Secondo chi indaga l’azione del 36enne che gestisce una ditta di auto noleggi sembrerebbe essere pianificata fin dall’inizio. Dopo aver aggredito verbalmente la donna, l’uomo avrebbe picchiato la stessa per poi legarla e gettarla nel bagagliaio dell’auto assieme allo zaino con il telefono. L’uomo si è quindi messo al volante dirigendosi sull’A1 nel frattempo la 46enne si è ripresa ed è riuscita ad allertare la polizia che ha poi geolocalizzato la chiamata. Quando però le forze dell’ordine sono intervenute era ormai troppo tardi visto che Vella aveva già accostato il SUV al guard rail in un cavalcavia alto 40 metri: vedendo arrivare la polizia ha aperto il bagagliaio ed ha gettato il corpo della donna di sotto dopo di che l’ha seguita, suicidandosi.
Una scena agghiacciante a cui le forze dell’ordine hanno assistito impotenti.

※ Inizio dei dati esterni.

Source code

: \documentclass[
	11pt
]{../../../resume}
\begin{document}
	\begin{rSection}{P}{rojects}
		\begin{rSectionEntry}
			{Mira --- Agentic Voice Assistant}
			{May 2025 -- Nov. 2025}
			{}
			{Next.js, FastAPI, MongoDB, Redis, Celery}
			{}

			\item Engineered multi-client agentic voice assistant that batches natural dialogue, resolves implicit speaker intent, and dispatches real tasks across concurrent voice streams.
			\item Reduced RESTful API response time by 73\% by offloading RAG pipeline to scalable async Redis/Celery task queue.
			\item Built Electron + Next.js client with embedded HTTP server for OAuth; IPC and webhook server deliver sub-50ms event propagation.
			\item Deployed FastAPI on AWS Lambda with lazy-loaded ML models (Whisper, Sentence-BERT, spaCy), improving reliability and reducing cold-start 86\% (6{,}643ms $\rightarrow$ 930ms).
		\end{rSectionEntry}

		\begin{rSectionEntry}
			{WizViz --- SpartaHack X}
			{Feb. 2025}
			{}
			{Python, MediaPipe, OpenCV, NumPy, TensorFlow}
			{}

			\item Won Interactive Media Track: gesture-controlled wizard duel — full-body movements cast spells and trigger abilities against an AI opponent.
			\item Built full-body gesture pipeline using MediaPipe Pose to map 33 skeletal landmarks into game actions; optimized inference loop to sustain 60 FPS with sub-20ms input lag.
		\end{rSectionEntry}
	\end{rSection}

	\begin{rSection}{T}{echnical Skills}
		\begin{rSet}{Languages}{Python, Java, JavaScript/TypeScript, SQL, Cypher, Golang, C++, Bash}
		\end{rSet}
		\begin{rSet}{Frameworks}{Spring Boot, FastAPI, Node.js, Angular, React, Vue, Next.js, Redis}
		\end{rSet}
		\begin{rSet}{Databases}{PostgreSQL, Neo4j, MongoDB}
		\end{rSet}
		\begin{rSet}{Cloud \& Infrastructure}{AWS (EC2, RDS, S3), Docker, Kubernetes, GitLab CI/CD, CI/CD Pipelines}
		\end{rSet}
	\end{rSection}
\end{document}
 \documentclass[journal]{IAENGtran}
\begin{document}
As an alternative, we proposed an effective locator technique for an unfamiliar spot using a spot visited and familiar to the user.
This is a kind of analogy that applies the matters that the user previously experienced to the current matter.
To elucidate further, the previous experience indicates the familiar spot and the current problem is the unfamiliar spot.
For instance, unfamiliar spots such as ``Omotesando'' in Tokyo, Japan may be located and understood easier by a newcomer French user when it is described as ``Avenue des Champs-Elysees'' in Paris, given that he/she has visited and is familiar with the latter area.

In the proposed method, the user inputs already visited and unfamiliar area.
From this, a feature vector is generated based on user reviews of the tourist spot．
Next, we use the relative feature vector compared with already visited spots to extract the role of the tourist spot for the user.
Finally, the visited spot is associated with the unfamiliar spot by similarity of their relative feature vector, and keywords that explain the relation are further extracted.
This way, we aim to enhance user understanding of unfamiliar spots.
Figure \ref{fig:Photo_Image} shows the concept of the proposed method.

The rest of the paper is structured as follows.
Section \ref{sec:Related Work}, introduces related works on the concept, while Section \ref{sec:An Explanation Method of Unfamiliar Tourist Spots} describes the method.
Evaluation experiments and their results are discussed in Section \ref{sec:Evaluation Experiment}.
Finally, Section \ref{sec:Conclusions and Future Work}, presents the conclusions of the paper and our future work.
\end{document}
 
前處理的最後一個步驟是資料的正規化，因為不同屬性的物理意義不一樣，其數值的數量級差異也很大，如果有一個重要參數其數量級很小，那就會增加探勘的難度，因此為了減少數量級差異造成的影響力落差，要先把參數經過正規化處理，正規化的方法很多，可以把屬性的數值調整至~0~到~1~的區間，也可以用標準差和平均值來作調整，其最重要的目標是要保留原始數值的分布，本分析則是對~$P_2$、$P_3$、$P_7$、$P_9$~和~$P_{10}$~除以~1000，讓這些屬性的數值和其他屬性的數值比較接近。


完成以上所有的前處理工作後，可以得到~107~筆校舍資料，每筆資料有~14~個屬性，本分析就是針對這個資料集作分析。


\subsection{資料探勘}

Subito dopo sono arrivati i soccorsi ma per i due non vi era nulla da fare, morti entrambi sul colpo a causa dell’altezza vertiginosa. Ora gli inquirenti stanno indagando sul passato della coppia anche se non emergerebbe alcun precedente ne tanto meno una denuncia. Un’amica di Ilaria però ha raccontato al quotidiano La Nazione che sospettava un’azione violenta di Vella, definendolo un “Dottor Jekyll e Mr Hyde”, e spiegando che aveva consigliato all’amico di denunciarlo: “Le avevo detto che l’avrebbe aspettato”.